I was recently dog sitting at a friend's house and, to my credit/surprise, I didn't swim naked in her pool, find her dog using my favorite vibrator as a chew toy or have an inadvertent fellatio experience with her dog (on me, it was...complicated).
However I did tart up her Apple TV by putting THE VAGINA MONOLOGUES on her "recently watched" queue, there for anyone to see.
(In related news, I am available for dog sitting! I don't charge much, but on the other hand, I am not that good at it.)
It was actually the first time I'd seen The Vagina Monologues performed, but it reminded me of this post on the book from waaaaay back in 2012, a time when young, innocent us knew little of what complete assholes some of our fellow humans were.
Take my hand, will you, and travel back to that sweeter time when we could just hang out and talk vaginas.
(And if you're wondering, I still have a weird prudishness with the word "vagina." It's okay. I don't feel that bad about it. Even Eve Ensler, Little Miss Vagina Monologues, wrote "Doesn't matter how many times you say it, it never sounds like a word you want to say." Which, yeah. I'm tentatively testing out "pussy" but it feels weird and obvious every time I say it, like "I am saying 'pussy' and we are all uncomfortable now.")
*******
Today I'll tell you a quick story from the book I just read which is--this will come as no surprise to you--The Vagina Monologues.
I'm telling you the story because it's just so fucking heartbreaking but also to remind us (me) why it's important to talk about this $%$# even though some people (well, this one dude on reddit who said I'm like a 12 year old boy) think it's unladylike. (Motherfucker calling me unladylike! What the fuckity fuck?....oh...yeah...I see.)
In the story, Eve Ensler interviews an old lady from Queens who was extremely hesitant about talking about her "down-there." "What's a smart girl like you talking to old ladies about their down-theres for?" she barks. After much prodding, she finally tells about the last time she ventured down there, in 1953. The woman--let's call her, oh, Agnes--tells about a date she had with Andy Leftkov, a real catch, a cute tall boy who asked her to take a drive in his new Chevy.

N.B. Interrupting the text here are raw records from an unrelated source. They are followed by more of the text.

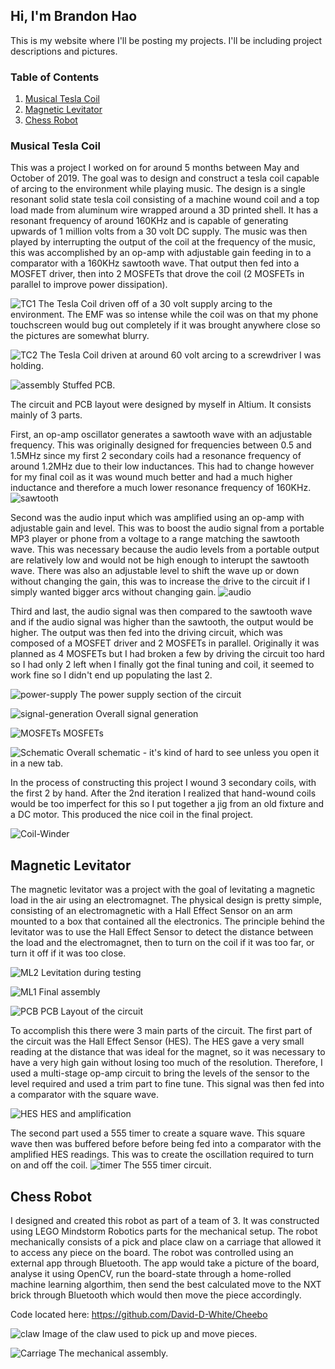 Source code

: ## Hi, I'm Brandon Hao

This is my website where I'll be posting my projects. I'll be including project descriptions and pictures.

### Table of Contents 
1. [Musical Tesla Coil](#Musical-Tesla-Coil)
2. [Magnetic Levitator](#Magnetic-Levitator)
3. [Chess Robot](#Chess-Robot)

### Musical Tesla Coil <a name="Musical-Tesla-Coil"></a>

This was a project I worked on for around 5 months between May and October of 2019. The goal was to design and construct a tesla coil capable of arcing to the environment while playing music. The design is a single resonant solid state tesla coil consisting of a machine wound coil and a top load made from aluminum wire wrapped around a 3D printed shell. It has a resonant frequency of around 160KHz and is capable of generating upwards of 1 million volts from a 30 volt DC supply. The music was then played by interrupting the output of the coil at the frequency of the music, this was accomplished by an op-amp with adjustable gain feeding in to a comparator with a 160KHz sawtooth wave. That output then fed into a MOSFET driver, then into 2 MOSFETs that drove the coil (2 MOSFETs in parallel to improve power dissipation).

![TC1](https://i.imgur.com/PmnCNT1.jpg)
The Tesla Coil driven off of a 30 volt supply arcing to the environment. The EMF was so intense while the coil was on that my phone touchscreen would bug out completely if it was brought anywhere close so the pictures are somewhat blurry.

![TC2](https://i.imgur.com/BC3Oqpc.jpg) 
The Tesla Coil driven at around 60 volt arcing to a screwdriver I was holding.

![assembly](https://i.imgur.com/3kMVPvn.jpg)
Stuffed PCB.

The circuit and PCB layout were designed by myself in Altium. It consists mainly of 3 parts. 

First, an op-amp oscillator generates a sawtooth wave with an adjustable frequency. This was originally designed for frequencies between 0.5 and 1.5MHz since my first 2 secondary coils had a resonance frequency of around 1.2MHz due to their low inductances. This had to change however for my final coil as it was wound much better and had a much higher inductance and therefore a much lower resonance frequency of 160KHz.
![sawtooth](https://i.imgur.com/lVXEp4F.jpg)

Second was the audio input which was amplified using an op-amp with adjustable gain and level. This was to boost the audio signal from a portable MP3 player or phone from a voltage to a range matching the sawtooth wave. This was necessary because the audio levels from a portable output are relatively low and would not be high enough to interupt the sawtooth wave. There was also an adjustable level to shift the wave up or down without changing the gain, this was to increase the drive to the circuit if I simply wanted bigger arcs without changing gain.
![audio](https://i.imgur.com/lVXEp4F.jpg)

Third and last, the audio signal was then compared to the sawtooth wave and if the audio signal was higher than the sawtooth, the output would be higher. The output was then fed into the driving circuit, which was composed of a MOSFET driver and 2 MOSFETs in parallel. Originally it was planned as 4 MOSFETs but I had broken a few by driving the circuit too hard so I had only 2 left when I finally got the final tuning and coil, it seemed to work fine so I didn't end up populating the last 2.

![power-supply](https://i.imgur.com/86xqMX5.jpg)
The power supply section of the circuit

![signal-generation](https://imgur.com/zRidB0V.png)
Overall signal generation

![MOSFETs](https://i.imgur.com/nlQZIMD.png)
MOSFETs

![Schematic](https://i.imgur.com/nG1ddvY.png)
Overall schematic - it's kind of hard to see unless you open it in a new tab.

In the process of constructing this project I wound 3 secondary coils, with the first 2 by hand. After the 2nd iteration I realized that hand-wound coils would be too imperfect for this so I put together a jig from an old fixture and a DC motor. This produced the nice coil in the final project.

![Coil-Winder](https://i.imgur.com/XCHzVIW.jpg)

## Magnetic Levitator <a name="Magnetic-Levitator"></a>
The magnetic levitator was a project with the goal of levitating a magnetic load in the air using an electromagnet. The physical design is pretty simple, consisting of an electromagnetic with a Hall Effect Sensor on an arm mounted to a box that contained all the electronics. The principle behind the levitator was to use the Hall Effect Sensor to detect the distance between the load and the electromagnet, then to turn on the coil if it was too far, or turn it off if it was too close.

![ML2](https://i.imgur.com/yU6a6Bv.jpg)
Levitation during testing

![ML1](https://i.imgur.com/0BQRLdp.jpg)
Final assembly

![PCB](https://i.imgur.com/IQi91on.png)
PCB Layout of the circuit

To accomplish this there were 3 main parts of the circuit. The first part of the circuit was the Hall Effect Sensor (HES). The HES gave a very small reading at the distance that was ideal for the magnet, so it was necessary to have a very high gain without losing too much of the resolution. Therefore, I used a multi-stage op-amp circuit to bring the levels of the sensor to the level required and used a trim part to fine tune. This signal was then fed into a comparator with the square wave.

![HES](https://i.imgur.com/IFBvauV.png)
HES and amplification

The second part used a 555 timer to create a square wave. This square wave then was buffered before before being fed into a comparator with the amplified HES readings. This was to create the oscillation required to turn on and off the coil. 
![timer](https://i.imgur.com/JGlnTNS.png)
The 555 timer circuit.

## Chess Robot <a name="Chess-Robot"></a>

I designed and created this robot as part of a team of 3. It was constructed using LEGO Mindstorm Robotics parts for the mechanical setup. The robot mechanically consists of a pick and place claw on a carriage that allowed it to access any piece on the board. The robot was controlled using an external app through Bluetooth. The app would take a picture of the board, analyse it using OpenCV, run the board-state through a home-rolled machine learning algorthim, then send the best calculated move to the NXT brick through Bluetooth which would then move the piece accordingly.

Code located here: https://github.com/David-D-White/Cheebo

![claw](https://i.imgur.com/a1LSJmj.jpg)
Image of the claw used to pick up and move pieces.

![Carriage](https://i.imgur.com/ymT2ajp.jpg)
The mechanical assembly.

She and Andy were sitting in the car, recalled Agnes when "he just kissed me in this surprisingly 'Take me by control like they do in the movies' kind of way. And I got excited, so excited, and, well, there was a flood down there. I couldn't control it. It was like this force of passion, this river of life just flooded out of me, right through my panties, right onto the car seat of his new white Chevy BelAir."
Instead of realizing he'd found himself one hot little number, Andy was horrified. He said she'd stained the car seat and that she was a "weird, smelly girl." Agnes tried to explain that the kiss had caught her off guard and that she normally wasn't like this, but Andy drove her home in silence and never spoke to her again. "When I got out and closed his car door, I closed the whole store. Locked it. Never opened for business again. I dated some after that, but the idea of flooding made me too nervous. I never even got close again," said Agnes.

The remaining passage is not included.